> _PROBLEM_: Only lines holding the string "restore" are wanted; copy each one from the material.

+ + + + + + +

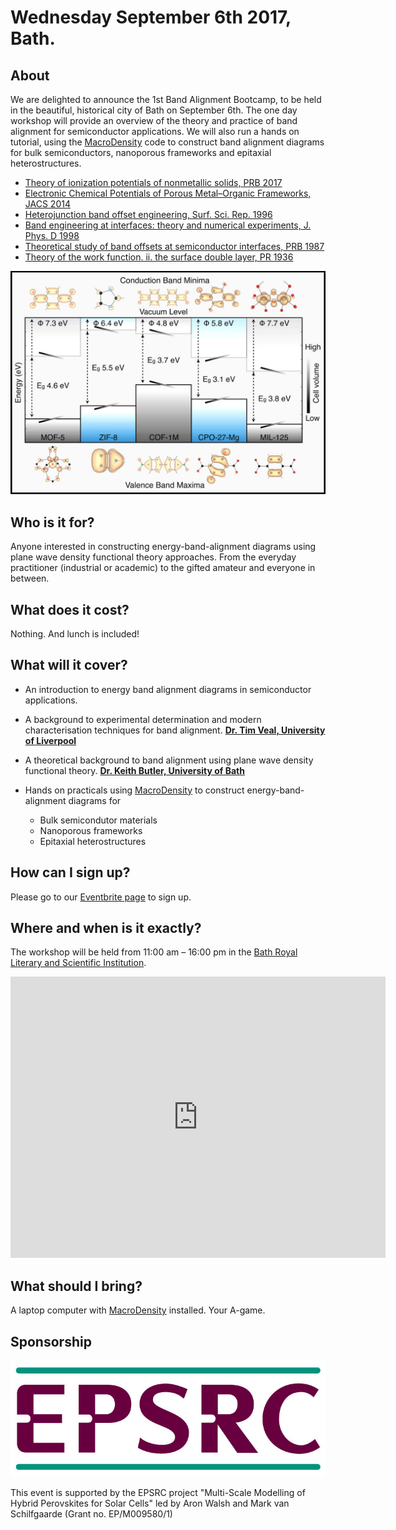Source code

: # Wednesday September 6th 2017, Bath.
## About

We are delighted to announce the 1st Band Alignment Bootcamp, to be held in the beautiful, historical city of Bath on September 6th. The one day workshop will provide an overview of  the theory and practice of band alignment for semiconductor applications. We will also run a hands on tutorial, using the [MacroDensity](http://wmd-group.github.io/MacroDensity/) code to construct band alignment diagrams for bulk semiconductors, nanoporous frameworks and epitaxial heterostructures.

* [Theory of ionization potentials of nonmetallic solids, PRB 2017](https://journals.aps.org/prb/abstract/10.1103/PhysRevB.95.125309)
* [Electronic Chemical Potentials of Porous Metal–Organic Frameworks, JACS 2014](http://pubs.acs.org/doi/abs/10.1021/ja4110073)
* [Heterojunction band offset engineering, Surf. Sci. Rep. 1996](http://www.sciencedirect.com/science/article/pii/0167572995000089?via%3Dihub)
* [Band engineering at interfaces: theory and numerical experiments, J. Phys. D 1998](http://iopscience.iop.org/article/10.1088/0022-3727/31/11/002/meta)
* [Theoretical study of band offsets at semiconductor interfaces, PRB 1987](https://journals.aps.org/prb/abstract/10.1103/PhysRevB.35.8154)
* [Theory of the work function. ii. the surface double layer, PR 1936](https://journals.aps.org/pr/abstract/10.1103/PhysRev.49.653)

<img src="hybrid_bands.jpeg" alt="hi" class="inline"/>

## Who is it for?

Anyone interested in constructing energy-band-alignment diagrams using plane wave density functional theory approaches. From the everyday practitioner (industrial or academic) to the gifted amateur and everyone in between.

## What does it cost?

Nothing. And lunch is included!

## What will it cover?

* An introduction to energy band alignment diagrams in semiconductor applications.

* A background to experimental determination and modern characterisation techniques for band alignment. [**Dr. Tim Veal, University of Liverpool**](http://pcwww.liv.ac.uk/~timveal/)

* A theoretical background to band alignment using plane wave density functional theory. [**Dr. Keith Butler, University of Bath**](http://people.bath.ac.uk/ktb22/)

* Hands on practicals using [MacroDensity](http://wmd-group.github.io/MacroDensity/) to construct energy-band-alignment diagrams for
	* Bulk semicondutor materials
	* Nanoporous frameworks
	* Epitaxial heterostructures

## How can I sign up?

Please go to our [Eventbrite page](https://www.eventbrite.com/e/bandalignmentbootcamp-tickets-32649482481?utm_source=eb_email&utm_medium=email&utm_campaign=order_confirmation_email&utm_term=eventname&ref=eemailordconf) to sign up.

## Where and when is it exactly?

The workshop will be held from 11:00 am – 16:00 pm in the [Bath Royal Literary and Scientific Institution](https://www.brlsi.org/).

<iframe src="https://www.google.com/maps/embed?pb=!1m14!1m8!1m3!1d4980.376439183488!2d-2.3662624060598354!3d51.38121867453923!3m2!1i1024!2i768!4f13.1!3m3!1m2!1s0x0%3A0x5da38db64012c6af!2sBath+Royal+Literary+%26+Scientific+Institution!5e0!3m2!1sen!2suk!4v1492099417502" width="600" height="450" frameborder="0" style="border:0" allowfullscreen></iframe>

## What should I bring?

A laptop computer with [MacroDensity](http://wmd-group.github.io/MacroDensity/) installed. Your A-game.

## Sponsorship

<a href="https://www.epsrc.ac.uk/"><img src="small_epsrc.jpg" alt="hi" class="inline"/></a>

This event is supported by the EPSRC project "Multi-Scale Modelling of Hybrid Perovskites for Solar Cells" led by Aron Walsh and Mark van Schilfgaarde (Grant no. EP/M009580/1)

+ + + + + + +

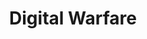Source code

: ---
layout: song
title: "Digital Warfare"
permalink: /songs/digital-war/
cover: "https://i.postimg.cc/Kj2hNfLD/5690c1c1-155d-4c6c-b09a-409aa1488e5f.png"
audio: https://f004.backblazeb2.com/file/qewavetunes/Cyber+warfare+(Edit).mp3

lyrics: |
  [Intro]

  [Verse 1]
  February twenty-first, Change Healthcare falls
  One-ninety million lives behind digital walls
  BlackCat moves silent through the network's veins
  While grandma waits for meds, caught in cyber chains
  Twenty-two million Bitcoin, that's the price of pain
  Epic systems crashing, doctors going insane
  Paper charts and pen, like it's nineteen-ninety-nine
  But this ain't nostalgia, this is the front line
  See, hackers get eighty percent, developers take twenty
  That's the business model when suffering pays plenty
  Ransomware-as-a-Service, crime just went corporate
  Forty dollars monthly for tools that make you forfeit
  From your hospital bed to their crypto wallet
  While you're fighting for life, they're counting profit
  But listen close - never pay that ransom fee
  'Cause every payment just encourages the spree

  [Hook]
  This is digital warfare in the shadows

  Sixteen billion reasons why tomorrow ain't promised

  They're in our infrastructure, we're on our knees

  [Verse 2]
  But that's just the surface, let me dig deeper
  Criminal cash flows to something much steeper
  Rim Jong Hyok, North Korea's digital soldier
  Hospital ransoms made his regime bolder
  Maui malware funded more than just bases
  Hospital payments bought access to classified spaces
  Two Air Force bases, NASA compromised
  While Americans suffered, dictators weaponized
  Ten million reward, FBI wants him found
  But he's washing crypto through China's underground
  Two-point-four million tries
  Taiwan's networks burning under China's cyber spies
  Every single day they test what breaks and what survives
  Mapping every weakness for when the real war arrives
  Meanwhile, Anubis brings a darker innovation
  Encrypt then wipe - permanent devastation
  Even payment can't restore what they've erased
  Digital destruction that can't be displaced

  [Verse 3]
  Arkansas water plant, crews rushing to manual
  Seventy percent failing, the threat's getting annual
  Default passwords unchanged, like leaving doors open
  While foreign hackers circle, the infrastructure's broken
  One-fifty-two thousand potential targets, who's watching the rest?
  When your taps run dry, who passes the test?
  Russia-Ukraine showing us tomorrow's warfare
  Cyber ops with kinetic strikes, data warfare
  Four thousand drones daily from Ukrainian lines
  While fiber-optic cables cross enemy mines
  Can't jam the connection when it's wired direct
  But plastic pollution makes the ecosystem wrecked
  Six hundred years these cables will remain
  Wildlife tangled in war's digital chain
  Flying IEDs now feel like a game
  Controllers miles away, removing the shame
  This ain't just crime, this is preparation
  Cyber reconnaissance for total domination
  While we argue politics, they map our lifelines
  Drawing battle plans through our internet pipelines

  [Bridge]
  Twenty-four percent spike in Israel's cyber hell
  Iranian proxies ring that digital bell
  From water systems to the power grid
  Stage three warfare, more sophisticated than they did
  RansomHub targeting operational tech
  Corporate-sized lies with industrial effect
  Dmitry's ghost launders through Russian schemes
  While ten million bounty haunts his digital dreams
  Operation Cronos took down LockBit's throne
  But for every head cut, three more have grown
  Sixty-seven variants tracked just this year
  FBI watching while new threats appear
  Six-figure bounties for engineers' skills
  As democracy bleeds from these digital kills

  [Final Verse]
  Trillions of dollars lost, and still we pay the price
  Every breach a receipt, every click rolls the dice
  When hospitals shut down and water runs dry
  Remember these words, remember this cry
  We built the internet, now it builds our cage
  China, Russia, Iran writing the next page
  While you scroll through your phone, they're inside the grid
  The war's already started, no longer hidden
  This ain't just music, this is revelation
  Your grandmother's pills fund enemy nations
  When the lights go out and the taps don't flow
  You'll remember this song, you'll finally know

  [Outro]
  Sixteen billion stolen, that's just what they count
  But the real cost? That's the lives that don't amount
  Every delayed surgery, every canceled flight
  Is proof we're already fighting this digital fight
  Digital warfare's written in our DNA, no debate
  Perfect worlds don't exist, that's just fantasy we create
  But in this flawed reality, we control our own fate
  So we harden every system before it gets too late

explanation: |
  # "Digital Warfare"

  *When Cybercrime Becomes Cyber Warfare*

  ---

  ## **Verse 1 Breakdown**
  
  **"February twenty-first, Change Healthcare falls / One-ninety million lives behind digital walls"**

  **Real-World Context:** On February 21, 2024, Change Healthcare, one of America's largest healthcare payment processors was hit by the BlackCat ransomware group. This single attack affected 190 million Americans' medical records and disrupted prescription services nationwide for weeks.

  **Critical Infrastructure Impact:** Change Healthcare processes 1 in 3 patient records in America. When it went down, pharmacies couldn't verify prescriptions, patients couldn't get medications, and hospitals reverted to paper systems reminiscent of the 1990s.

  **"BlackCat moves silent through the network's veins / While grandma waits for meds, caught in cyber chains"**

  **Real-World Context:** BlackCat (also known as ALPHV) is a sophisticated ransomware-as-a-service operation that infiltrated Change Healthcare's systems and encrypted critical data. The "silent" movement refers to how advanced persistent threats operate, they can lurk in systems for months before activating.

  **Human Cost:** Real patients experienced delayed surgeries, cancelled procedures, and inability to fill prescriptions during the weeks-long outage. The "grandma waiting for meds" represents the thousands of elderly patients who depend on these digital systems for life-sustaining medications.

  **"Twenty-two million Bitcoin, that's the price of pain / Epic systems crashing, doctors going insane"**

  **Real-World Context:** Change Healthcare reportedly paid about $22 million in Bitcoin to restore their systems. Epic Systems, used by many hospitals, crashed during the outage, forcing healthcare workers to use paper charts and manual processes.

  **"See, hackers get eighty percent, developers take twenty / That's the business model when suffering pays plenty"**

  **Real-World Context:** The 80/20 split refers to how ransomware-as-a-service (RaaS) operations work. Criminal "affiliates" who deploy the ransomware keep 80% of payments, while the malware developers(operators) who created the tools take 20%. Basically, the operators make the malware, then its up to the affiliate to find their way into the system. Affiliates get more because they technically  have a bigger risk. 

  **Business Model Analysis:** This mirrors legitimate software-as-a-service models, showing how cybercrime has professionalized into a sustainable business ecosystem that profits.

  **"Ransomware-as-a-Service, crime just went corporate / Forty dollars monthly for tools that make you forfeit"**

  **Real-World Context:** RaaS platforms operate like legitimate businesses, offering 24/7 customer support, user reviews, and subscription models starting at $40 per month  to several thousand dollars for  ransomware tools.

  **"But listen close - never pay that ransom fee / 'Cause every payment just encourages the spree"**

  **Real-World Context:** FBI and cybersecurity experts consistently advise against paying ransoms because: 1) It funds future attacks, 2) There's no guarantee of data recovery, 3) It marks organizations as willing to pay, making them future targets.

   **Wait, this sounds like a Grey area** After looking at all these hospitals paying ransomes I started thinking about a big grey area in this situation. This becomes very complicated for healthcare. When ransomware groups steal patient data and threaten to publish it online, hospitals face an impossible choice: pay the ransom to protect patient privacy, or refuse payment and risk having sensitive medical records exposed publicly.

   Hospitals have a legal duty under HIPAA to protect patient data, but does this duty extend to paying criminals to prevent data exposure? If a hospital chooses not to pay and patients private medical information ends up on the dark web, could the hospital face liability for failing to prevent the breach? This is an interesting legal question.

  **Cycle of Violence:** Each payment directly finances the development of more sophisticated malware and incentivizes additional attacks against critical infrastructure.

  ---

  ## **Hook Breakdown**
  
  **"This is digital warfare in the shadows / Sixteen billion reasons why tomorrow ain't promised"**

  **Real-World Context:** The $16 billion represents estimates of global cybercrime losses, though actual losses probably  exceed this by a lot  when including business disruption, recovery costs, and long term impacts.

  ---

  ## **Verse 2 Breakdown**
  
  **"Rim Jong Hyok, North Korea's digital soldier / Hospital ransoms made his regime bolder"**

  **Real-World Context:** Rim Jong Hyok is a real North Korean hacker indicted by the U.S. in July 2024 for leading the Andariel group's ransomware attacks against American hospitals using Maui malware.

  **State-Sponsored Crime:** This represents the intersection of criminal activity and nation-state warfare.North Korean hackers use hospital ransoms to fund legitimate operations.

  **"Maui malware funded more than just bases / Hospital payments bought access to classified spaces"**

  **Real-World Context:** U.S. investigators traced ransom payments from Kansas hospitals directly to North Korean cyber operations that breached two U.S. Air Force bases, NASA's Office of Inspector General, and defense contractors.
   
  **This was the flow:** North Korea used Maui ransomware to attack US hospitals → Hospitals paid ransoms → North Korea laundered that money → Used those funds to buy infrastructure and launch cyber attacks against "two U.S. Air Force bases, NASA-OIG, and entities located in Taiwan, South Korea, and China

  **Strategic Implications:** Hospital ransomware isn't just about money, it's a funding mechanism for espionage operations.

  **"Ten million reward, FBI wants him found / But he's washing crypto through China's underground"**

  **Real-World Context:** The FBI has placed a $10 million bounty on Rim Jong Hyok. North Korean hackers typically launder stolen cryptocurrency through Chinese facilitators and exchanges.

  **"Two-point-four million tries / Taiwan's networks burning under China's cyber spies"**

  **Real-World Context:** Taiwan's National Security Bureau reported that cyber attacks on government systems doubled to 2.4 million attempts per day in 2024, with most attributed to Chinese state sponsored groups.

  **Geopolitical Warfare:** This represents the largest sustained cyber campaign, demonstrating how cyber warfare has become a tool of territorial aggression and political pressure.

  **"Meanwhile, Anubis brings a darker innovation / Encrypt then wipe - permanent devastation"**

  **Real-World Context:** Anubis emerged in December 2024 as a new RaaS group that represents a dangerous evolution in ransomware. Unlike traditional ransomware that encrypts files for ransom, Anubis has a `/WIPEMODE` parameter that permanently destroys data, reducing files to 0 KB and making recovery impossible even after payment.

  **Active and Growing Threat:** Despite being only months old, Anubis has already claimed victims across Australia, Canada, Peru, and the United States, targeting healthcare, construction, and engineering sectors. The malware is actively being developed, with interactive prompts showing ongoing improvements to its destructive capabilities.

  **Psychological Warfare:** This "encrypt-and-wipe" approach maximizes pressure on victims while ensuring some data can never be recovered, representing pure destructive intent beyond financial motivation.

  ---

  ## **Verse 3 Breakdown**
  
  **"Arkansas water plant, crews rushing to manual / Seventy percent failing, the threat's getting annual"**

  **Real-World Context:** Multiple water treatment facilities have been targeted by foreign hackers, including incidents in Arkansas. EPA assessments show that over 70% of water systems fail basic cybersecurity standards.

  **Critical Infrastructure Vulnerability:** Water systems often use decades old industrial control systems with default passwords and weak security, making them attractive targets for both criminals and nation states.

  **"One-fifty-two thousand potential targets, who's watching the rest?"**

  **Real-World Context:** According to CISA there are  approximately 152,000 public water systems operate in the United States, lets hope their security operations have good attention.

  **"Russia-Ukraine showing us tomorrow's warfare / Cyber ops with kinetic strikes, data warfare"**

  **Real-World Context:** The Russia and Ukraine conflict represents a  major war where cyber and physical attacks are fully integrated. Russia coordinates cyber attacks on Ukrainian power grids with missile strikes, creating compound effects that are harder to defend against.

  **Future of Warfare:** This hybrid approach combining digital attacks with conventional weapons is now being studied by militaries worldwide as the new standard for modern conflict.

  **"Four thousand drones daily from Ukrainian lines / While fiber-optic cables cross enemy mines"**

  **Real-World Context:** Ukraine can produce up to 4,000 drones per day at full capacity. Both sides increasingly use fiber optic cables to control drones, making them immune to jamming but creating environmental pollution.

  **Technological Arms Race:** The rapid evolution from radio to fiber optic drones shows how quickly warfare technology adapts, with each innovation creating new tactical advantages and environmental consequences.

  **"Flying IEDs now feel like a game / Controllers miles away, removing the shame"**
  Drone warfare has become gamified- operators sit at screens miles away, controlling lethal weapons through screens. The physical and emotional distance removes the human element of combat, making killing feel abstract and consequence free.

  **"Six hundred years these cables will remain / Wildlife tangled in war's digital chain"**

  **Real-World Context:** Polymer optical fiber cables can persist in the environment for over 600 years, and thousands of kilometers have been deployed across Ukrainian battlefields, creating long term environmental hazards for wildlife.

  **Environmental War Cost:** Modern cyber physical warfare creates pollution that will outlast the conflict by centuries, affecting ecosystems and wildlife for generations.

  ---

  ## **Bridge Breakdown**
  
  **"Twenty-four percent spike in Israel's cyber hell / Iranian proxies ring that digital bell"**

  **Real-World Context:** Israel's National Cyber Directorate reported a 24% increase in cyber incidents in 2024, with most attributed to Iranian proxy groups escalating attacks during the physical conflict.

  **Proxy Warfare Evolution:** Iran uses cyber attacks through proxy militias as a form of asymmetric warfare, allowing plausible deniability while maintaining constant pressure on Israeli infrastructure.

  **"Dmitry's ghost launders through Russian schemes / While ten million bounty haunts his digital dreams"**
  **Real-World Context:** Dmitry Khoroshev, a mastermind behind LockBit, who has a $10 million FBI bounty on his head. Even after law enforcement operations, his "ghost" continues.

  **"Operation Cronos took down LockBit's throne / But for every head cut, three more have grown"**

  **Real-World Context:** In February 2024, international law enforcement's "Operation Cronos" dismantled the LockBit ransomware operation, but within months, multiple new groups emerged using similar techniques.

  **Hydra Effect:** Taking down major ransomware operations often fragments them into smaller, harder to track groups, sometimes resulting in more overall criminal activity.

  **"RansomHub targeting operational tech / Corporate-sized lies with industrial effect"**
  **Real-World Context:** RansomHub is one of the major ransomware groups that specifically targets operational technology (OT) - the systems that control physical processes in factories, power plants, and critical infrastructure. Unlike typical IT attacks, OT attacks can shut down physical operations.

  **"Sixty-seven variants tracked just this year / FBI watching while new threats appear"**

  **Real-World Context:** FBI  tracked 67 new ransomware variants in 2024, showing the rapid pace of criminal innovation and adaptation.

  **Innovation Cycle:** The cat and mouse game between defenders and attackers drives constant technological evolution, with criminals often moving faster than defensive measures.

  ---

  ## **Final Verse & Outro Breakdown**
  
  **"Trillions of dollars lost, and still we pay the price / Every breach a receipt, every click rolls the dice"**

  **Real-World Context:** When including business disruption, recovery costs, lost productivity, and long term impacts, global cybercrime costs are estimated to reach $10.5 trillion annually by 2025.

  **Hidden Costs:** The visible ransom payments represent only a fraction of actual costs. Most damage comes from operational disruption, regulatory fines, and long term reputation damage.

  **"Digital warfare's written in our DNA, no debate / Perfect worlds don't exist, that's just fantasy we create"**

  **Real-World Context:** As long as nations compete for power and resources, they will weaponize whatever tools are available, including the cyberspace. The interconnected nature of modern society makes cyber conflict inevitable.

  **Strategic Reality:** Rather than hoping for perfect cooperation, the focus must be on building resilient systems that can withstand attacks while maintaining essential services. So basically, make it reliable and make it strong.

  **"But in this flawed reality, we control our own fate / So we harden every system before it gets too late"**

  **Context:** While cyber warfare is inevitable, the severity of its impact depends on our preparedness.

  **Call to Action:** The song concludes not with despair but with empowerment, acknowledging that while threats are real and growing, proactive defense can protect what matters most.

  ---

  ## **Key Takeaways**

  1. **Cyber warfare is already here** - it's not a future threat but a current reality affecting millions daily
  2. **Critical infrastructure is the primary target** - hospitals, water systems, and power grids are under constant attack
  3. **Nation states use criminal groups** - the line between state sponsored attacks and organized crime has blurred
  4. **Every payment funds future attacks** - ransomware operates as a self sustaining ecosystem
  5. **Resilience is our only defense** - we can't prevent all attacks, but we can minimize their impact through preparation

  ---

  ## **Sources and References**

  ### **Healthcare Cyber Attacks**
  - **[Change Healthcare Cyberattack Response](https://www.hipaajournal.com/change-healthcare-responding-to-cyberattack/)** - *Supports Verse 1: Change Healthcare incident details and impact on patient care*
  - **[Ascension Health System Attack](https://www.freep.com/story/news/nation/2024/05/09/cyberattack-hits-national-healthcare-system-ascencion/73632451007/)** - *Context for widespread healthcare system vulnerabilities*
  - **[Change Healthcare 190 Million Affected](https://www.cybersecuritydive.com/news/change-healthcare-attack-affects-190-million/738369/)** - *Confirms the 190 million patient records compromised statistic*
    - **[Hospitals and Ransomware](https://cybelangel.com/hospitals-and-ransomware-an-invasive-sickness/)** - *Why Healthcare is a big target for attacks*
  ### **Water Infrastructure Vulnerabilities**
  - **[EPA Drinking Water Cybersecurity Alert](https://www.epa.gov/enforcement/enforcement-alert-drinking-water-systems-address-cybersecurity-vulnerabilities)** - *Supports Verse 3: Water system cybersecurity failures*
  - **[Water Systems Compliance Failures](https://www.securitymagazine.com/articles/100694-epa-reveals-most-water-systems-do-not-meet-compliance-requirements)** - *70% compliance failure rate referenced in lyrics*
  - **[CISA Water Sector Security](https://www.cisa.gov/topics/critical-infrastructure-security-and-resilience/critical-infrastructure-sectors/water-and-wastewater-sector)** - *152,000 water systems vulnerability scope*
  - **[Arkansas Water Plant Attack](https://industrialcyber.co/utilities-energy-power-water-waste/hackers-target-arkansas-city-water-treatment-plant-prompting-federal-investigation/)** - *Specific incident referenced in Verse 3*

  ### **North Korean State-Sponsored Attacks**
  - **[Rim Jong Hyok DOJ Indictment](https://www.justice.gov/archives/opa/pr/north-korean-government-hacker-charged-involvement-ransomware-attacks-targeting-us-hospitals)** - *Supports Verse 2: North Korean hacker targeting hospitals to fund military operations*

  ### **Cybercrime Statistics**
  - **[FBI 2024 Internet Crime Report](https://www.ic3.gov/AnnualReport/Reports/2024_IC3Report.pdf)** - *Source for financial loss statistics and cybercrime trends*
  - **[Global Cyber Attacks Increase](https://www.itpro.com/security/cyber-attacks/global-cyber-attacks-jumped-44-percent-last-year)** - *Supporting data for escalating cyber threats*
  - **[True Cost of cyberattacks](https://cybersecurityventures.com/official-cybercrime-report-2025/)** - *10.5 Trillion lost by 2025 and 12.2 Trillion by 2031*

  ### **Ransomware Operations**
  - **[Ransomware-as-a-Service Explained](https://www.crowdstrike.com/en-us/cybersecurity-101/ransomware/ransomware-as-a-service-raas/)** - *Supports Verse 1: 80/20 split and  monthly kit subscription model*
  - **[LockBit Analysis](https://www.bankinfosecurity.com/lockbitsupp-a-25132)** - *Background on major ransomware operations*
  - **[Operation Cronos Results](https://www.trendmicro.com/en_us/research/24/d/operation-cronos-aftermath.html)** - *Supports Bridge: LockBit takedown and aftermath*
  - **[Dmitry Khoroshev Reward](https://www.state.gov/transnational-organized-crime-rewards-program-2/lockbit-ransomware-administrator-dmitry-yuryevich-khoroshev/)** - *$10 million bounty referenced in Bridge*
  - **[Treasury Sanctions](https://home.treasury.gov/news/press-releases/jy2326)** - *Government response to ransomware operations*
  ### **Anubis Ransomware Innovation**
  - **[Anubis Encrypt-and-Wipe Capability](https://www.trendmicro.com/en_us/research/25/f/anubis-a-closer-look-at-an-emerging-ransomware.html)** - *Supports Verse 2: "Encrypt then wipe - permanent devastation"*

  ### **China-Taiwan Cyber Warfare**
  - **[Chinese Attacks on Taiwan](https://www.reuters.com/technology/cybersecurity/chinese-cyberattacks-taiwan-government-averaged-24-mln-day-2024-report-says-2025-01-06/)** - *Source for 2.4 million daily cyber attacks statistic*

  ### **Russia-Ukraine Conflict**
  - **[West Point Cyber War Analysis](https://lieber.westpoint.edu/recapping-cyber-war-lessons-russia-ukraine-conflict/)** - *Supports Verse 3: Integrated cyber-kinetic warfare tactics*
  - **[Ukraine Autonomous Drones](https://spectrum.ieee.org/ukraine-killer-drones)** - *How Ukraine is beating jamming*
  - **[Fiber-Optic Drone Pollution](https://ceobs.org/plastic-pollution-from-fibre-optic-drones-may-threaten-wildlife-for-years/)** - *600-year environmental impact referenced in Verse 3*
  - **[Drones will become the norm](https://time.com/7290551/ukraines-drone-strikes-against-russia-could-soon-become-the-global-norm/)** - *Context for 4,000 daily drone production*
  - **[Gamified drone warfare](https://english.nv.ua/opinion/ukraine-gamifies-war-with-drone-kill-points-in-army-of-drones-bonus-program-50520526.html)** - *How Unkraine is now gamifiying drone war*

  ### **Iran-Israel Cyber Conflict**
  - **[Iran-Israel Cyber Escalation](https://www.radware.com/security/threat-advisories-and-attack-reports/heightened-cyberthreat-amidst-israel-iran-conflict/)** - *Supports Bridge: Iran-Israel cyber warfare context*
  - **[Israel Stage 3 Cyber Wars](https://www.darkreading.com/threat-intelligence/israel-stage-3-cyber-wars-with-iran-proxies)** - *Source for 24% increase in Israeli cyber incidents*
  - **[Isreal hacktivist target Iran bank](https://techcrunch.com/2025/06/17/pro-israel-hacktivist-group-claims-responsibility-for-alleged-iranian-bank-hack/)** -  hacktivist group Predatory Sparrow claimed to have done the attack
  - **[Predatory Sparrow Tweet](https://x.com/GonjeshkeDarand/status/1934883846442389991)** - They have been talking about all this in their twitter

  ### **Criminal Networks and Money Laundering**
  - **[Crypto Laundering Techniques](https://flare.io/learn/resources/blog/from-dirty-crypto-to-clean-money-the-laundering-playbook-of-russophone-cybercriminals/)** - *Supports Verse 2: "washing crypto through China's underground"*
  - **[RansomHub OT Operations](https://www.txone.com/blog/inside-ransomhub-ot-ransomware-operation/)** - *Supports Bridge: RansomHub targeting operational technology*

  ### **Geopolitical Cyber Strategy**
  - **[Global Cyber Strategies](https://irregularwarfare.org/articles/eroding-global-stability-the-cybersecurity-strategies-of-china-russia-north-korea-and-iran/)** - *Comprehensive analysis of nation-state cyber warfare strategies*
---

+ + + + + + +

> _EXERCISE ANSWER_:
  Even payment can't restore what they've erased
  **Real-World Context:** Change Healthcare reportedly paid about $22 million in Bitcoin to restore their systems. Epic Systems, used by many hospitals, crashed during the outage, forcing healthcare workers to use paper charts and manual processes.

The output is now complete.